» WHAT IS NEEDED: Which lines of the listing below contain the word "sudo"? Copy each of them.

» DATA EXCERPTS:
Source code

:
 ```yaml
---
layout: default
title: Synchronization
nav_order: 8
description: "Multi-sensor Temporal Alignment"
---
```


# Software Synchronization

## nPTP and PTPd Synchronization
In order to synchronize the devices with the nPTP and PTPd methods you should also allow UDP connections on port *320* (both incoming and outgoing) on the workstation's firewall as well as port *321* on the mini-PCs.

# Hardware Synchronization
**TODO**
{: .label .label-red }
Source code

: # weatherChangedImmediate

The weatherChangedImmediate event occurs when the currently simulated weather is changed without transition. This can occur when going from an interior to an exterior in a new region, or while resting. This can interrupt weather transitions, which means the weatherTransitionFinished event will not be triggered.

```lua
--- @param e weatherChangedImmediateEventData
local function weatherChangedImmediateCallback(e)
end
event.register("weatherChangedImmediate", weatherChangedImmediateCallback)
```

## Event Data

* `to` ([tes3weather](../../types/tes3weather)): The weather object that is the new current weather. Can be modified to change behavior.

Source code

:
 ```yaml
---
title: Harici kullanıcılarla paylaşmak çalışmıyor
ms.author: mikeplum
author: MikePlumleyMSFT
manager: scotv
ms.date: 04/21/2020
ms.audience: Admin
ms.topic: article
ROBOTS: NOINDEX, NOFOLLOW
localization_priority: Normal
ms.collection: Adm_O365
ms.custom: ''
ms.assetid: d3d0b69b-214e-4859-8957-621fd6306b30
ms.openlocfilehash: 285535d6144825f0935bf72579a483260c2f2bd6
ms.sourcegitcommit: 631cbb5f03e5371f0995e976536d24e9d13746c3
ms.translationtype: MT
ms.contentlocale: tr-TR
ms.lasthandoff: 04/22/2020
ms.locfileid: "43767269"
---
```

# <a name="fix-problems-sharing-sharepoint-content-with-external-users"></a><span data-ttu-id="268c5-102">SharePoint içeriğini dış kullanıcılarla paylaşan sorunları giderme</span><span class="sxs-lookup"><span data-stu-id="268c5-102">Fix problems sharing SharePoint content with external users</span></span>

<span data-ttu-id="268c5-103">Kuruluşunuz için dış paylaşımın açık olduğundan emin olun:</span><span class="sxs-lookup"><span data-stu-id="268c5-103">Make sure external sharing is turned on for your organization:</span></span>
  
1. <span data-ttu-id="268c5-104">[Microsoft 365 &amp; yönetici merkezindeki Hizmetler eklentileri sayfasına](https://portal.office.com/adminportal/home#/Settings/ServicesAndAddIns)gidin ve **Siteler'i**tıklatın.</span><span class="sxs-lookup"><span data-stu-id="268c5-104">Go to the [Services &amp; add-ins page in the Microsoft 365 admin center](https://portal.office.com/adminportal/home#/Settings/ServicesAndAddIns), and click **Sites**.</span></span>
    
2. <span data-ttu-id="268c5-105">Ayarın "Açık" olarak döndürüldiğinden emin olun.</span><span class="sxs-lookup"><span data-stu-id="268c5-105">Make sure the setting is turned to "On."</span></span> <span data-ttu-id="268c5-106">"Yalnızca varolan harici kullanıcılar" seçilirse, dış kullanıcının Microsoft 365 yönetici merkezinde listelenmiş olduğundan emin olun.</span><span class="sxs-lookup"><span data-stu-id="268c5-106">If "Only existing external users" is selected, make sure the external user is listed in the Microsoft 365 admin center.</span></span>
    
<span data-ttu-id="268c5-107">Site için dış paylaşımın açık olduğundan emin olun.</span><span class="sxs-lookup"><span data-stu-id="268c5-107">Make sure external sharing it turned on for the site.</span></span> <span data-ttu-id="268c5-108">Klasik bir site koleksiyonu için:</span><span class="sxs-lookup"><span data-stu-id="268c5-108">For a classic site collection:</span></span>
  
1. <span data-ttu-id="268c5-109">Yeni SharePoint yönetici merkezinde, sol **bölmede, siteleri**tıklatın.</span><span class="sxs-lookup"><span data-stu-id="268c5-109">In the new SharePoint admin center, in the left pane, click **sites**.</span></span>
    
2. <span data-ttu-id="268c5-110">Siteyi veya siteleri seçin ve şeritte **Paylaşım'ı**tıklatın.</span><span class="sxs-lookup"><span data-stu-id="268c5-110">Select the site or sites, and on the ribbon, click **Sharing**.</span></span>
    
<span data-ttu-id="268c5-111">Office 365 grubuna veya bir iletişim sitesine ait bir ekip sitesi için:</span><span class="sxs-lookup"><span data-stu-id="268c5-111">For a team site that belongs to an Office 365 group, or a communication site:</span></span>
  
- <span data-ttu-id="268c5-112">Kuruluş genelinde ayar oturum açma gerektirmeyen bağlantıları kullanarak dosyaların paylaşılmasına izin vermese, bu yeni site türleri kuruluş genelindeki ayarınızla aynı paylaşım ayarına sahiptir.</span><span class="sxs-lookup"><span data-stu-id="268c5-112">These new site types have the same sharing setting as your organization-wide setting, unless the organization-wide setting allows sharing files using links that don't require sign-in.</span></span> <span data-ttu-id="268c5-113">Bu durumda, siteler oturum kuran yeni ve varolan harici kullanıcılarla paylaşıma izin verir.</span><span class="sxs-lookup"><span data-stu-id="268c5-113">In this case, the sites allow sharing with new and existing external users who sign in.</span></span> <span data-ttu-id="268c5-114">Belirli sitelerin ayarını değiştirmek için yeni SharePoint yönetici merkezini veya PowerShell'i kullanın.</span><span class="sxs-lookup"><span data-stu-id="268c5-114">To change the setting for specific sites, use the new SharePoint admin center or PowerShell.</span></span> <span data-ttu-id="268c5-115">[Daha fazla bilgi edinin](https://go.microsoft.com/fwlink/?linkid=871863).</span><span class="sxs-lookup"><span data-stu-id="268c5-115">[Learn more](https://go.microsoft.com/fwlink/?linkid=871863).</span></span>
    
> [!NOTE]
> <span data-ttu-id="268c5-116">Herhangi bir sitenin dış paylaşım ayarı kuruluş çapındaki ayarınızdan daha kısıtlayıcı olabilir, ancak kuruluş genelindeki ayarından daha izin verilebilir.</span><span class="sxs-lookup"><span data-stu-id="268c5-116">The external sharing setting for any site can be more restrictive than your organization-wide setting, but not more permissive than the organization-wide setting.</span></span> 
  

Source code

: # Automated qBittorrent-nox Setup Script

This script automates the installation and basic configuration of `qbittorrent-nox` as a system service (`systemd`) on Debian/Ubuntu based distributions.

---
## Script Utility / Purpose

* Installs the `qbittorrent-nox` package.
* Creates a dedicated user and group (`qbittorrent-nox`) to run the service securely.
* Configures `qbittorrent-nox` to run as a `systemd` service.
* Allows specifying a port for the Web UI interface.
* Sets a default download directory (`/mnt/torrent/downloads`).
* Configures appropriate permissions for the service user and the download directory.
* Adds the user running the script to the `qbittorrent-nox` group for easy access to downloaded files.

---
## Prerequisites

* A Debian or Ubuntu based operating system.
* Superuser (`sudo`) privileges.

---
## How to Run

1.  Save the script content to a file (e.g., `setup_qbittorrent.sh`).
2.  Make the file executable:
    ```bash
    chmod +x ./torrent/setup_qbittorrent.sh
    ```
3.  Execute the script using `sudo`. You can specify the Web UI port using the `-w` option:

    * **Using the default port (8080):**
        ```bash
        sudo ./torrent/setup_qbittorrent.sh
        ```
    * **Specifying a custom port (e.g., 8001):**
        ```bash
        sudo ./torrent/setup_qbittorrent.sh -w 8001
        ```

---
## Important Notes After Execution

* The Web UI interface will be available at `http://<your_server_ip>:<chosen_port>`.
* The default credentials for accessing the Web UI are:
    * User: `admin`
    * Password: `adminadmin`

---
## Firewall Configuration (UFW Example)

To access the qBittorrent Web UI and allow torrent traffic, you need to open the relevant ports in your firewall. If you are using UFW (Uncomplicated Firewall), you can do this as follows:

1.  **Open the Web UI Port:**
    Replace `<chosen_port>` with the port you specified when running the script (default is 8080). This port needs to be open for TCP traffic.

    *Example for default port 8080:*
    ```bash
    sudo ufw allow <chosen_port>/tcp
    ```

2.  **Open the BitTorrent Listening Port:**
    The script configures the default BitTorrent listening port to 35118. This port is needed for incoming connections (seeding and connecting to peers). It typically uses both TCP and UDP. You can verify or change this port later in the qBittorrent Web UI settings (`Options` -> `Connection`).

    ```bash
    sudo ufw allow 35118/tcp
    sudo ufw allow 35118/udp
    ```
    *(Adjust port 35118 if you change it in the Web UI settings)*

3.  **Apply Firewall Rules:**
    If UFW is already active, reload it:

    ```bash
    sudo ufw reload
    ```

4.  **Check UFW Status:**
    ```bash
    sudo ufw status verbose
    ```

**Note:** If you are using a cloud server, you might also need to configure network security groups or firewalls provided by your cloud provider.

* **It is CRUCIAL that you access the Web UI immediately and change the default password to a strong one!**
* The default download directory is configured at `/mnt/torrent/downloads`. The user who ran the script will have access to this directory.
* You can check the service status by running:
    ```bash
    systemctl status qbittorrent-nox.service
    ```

» TASK ANSWER:
* Superuser (`sudo`) privileges.
3.  Execute the script using `sudo`. You can specify the Web UI port using the `-w` option:
        sudo ./torrent/setup_qbittorrent.sh
        sudo ./torrent/setup_qbittorrent.sh -w 8001
    sudo ufw allow <chosen_port>/tcp
    sudo ufw allow 35118/tcp
    sudo ufw allow 35118/udp
    sudo ufw reload
    sudo ufw status verbose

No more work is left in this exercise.